Start of Exercise input

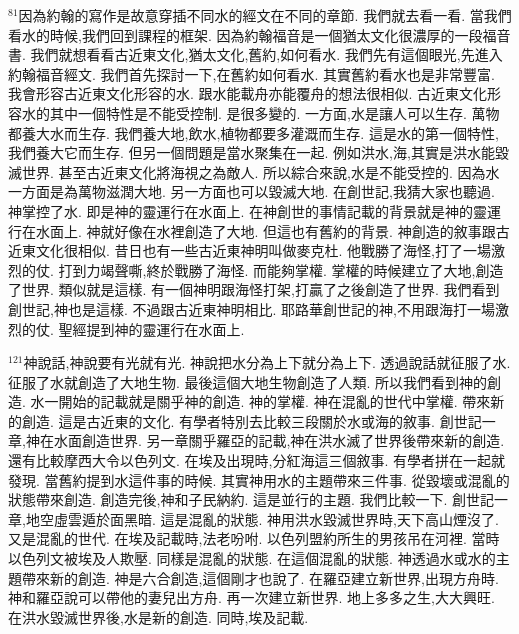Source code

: \documentclass{book}
\begin{document}
$^{81}$因為約翰的寫作是故意穿插不同水的經文在不同的章節.
我們就去看一看.
當我們看水的時候,我們回到課程的框架.
因為約翰福音是一個猶太文化很濃厚的一段福音書.
我們就想看看古近東文化,猶太文化,舊約,如何看水.
我們先有這個眼光,先進入約翰福音經文.
我們首先探討一下,在舊約如何看水.
其實舊約看水也是非常豐富.
我會形容古近東文化形容的水.
跟水能載舟亦能覆舟的想法很相似.
古近東文化形容水的其中一個特性是不能受控制.
是很多變的.
一方面,水是讓人可以生存.
萬物都養大水而生存.
我們養大地,飲水,植物都要多灌溉而生存.
這是水的第一個特性,我們養大它而生存.
但另一個問題是當水聚集在一起.
例如洪水,海,其實是洪水能毀滅世界.
甚至古近東文化將海視之為敵人.
所以綜合來說,水是不能受控的.
因為水一方面是為萬物滋潤大地.
另一方面也可以毀滅大地.
在創世記,我猜大家也聽過.
神掌控了水.
即是神的靈運行在水面上.
在神創世的事情記載的背景就是神的靈運行在水面上.
神就好像在水裡創造了大地.
但這也有舊約的背景.
神創造的敘事跟古近東文化很相似.
昔日也有一些古近東神明叫做麥克杜.
他戰勝了海怪,打了一場激烈的仗.
打到力竭聲嘶,終於戰勝了海怪.
而能夠掌權.
掌權的時候建立了大地,創造了世界.
類似就是這樣.
有一個神明跟海怪打架,打贏了之後創造了世界.
我們看到創世記,神也是這樣.
不過跟古近東神明相比.
耶路華創世記的神,不用跟海打一場激烈的仗.
聖經提到神的靈運行在水面上.

$^{121}$神說話,神說要有光就有光.
神說把水分為上下就分為上下.
透過說話就征服了水.
征服了水就創造了大地生物.
最後這個大地生物創造了人類.
所以我們看到神的創造.
水一開始的記載就是關乎神的創造.
神的掌權.
神在混亂的世代中掌權.
帶來新的創造.
這是古近東的文化.
有學者特別去比較三段關於水或海的敘事.
創世記一章,神在水面創造世界.
另一章關乎羅亞的記載,神在洪水滅了世界後帶來新的創造.
還有比較摩西大令以色列文.
在埃及出現時,分紅海這三個敘事.
有學者拼在一起就發現.
當舊約提到水這件事的時候.
其實神用水的主題帶來三件事.
從毀壞或混亂的狀態帶來創造.
創造完後,神和子民納約.
這是並行的主題.
我們比較一下.
創世記一章,地空虛雲遁於面黑暗.
這是混亂的狀態.
神用洪水毀滅世界時,天下高山煙沒了.
又是混亂的世代.
在埃及記載時,法老吩咐.
以色列盟約所生的男孩吊在河裡.
當時以色列文被埃及人欺壓.
同樣是混亂的狀態.
在這個混亂的狀態.
神透過水或水的主題帶來新的創造.
神是六合創造,這個剛才也說了.
在羅亞建立新世界,出現方舟時.
神和羅亞說可以帶他的妻兒出方舟.
再一次建立新世界.
地上多多之生,大大興旺.
在洪水毀滅世界後,水是新的創造.
同時,埃及記載.
\end{document}
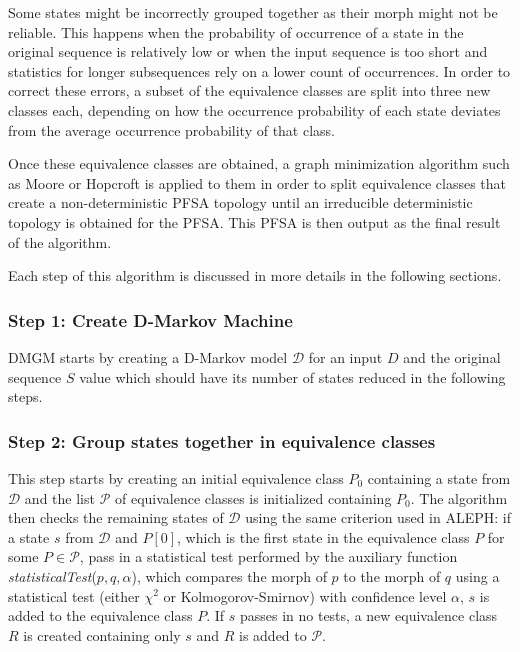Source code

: {Some states might be incorrectly grouped together as their morph might not be reliable. This happens when the probability of occurrence of a state in the original sequence is relatively low or when the input sequence is too short and statistics for longer subsequences rely on a lower count of occurrences. In order to correct these errors, a subset of the equivalence classes are split into three new classes each, depending on how the occurrence probability of each state deviates from the average occurrence probability of that class.

Once these equivalence classes are obtained, a graph minimization algorithm such as Moore or Hopcroft is applied to them in order to split equivalence classes that create a non-deterministic PFSA topology until an irreducible deterministic topology is obtained for the PFSA. This PFSA is then output as the final result of the algorithm.

Each step of this algorithm is discussed in more details in the following sections.

\subsubsection{Step 1: Create D-Markov Machine}

DMGM starts by creating a D-Markov model $\mathcal{D}$ for an input $D$ and the original sequence $S$ value which should have its number of states reduced in the following steps.

\subsubsection{Step 2: Group states together in equivalence classes}

This step starts by creating an initial equivalence class $P_0$ containing a state from $\mathcal{D}$ and the list $\mathcal{P}$ of equivalence classes is initialized containing $P_0$. The algorithm then checks the remaining states of $\mathcal{D}$ using the same criterion used in ALEPH: if a state $s$ from $\mathcal{D}$ and $P[0]$, which is the first state in the equivalence class $P$ for some $P\in\mathcal{P}$, pass in a statistical test performed by the auxiliary function \textit{statisticalTest}($p, q, \alpha$), which compares the morph of $p$ to the morph of $q$ using a statistical test (either $\chi^2$ or Kolmogorov-Smirnov) with confidence level $\alpha$, $s$ is added to the equivalence class $P$. If $s$ passes in no tests, a new equivalence class $R$ is created containing only $s$ and $R$ is added to $\mathcal{P}$.

}
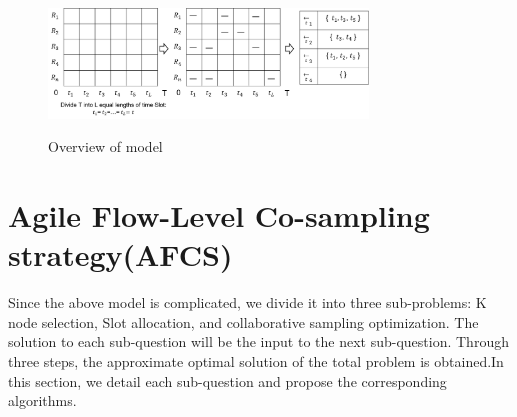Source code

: \documentclass[conference]{IEEEtran}
\begin{document}
 

\begin{figure}[!!!!!!!!!!!!!!hhhhhhhhhht]
\centering

\includegraphics[width=8.5cm]{images/slot_num_order.png}
\label{fig_1_slot}

\caption{Overview of model}
\label{fig_1_model}
\end{figure}



\section{Agile Flow-Level Co-sampling strategy(AFCS)}
Since the above model is complicated, we divide it into three sub-problems: K node selection, Slot allocation, and collaborative sampling optimization. The solution to each sub-question will be the input to the next sub-question. Through three steps, the approximate optimal solution of the total problem is obtained.In this section, we detail each sub-question and propose the corresponding algorithms.
\end{document}
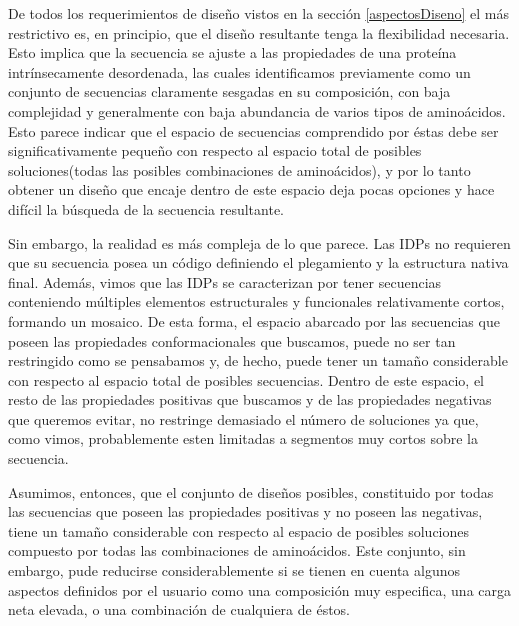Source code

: De todos los requerimientos de diseño vistos en la sección \ref{aspectosDiseno} el más restrictivo es, en principio, que el diseño resultante tenga la flexibilidad necesaria. 
Esto implica que la secuencia se ajuste a las propiedades de una proteína intrínsecamente desordenada, las cuales identificamos previamente como un conjunto de secuencias 
claramente sesgadas en su composición, con baja complejidad y generalmente con baja abundancia de varios tipos de aminoácidos.
Esto parece indicar que el espacio de secuencias comprendido por éstas debe ser significativamente pequeño con respecto al espacio total de posibles soluciones(todas las posibles combinaciones de aminoácidos),
y por lo tanto obtener un diseño que encaje dentro de este espacio deja pocas opciones y hace difícil la búsqueda de la secuencia resultante.

Sin embargo, la realidad es más compleja de lo que parece.
Las IDPs no requieren que su secuencia posea un código definiendo el plegamiento y la estructura nativa final. 
Además, vimos que las IDPs se caracterizan por tener secuencias conteniendo múltiples elementos estructurales y funcionales relativamente cortos, formando un mosaico. 
De esta forma, el espacio abarcado por las secuencias que poseen las propiedades conformacionales que buscamos, puede no ser tan restringido como se pensabamos y, de hecho,
puede tener un tamaño considerable con respecto al espacio total de posibles secuencias.
Dentro de este espacio, el resto de las propiedades positivas que buscamos y de las propiedades negativas que queremos evitar, no restringe demasiado el número de soluciones
ya que, como vimos, probablemente esten limitadas a segmentos muy cortos sobre la secuencia.

Asumimos, entonces, que el conjunto de diseños posibles, constituido por todas las secuencias que poseen las propiedades positivas y 
no poseen las negativas, tiene un tamaño considerable con respecto al espacio de posibles soluciones compuesto por todas las combinaciones de aminoácidos.
Este conjunto, sin embargo, pude reducirse considerablemente si se tienen en cuenta algunos aspectos definidos por el usuario 
como una composición muy especifica, una carga neta elevada, o una combinación de cualquiera de éstos. 















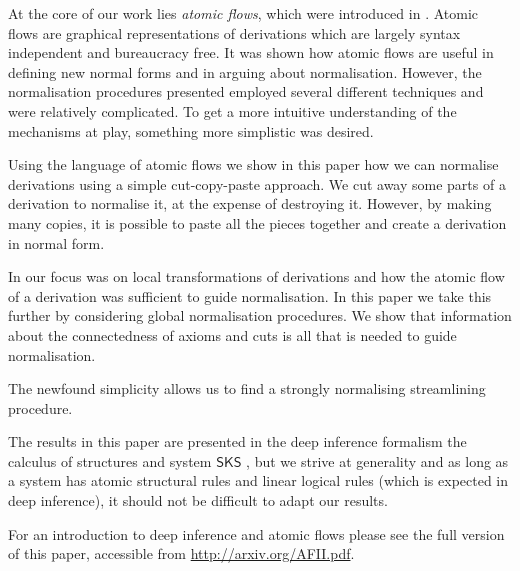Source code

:\documentclass[a4paper]{llncs}
\begin{document}
At the core of our work lies \emph{atomic flows}, which were introduced in \cite{GuglGund:07:Normalis:lr}. Atomic flows are graphical representations of derivations which are largely syntax independent and bureaucracy free. It was shown how atomic flows are useful in defining new normal forms and in arguing about normalisation. However, the normalisation procedures presented employed several different techniques and were relatively complicated. To get a more intuitive understanding of the mechanisms at play, something more simplistic was desired.

Using the language of atomic flows we show in this paper how we can normalise derivations using a simple cut-copy-paste approach. We cut away some parts of a derivation to normalise it, at the expense of destroying it. However, by making many copies, it is possible to paste all the pieces together and create a derivation in normal form.

In \cite{GuglGund:07:Normalis:lr} our focus was on local transformations of derivations and how the atomic flow of a derivation was sufficient to guide normalisation. In this paper we take this further by considering global normalisation procedures. We show that information about the connectedness of axioms and cuts is all that is needed to guide normalisation.

The newfound simplicity allows us to find a strongly normalising streamlining procedure.

\newcommand{\SKS}{\mathsf{SKS}}
The results in this paper are presented in the deep inference formalism the calculus of structures \cite{Gugl:06:A-System:kl} and system $\SKS$ \cite{BrunTiu:01:A-Local-:mz}, but we strive at generality and as long as a system has atomic structural rules and linear logical rules (which is expected in deep inference), it should not be difficult to adapt our results.

For an introduction to deep inference and atomic flows please see the full version of this paper, accessible from \url{http://arxiv.org/AFII.pdf}.
\end{document}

End of Exercise input

Work task. Of the entries listed above, reproduce only the lines starting at the line containing "創世記一章,神在水面創造世界." and ending at the line containing "神是六合創造,這個剛才也說了.". Include both, exactly as they stand.

Completed exercise.
創世記一章,神在水面創造世界.
另一章關乎羅亞的記載,神在洪水滅了世界後帶來新的創造.
還有比較摩西大令以色列文.
在埃及出現時,分紅海這三個敘事.
有學者拼在一起就發現.
當舊約提到水這件事的時候.
其實神用水的主題帶來三件事.
從毀壞或混亂的狀態帶來創造.
創造完後,神和子民納約.
這是並行的主題.
我們比較一下.
創世記一章,地空虛雲遁於面黑暗.
這是混亂的狀態.
神用洪水毀滅世界時,天下高山煙沒了.
又是混亂的世代.
在埃及記載時,法老吩咐.
以色列盟約所生的男孩吊在河裡.
當時以色列文被埃及人欺壓.
同樣是混亂的狀態.
在這個混亂的狀態.
神透過水或水的主題帶來新的創造.
神是六合創造,這個剛才也說了.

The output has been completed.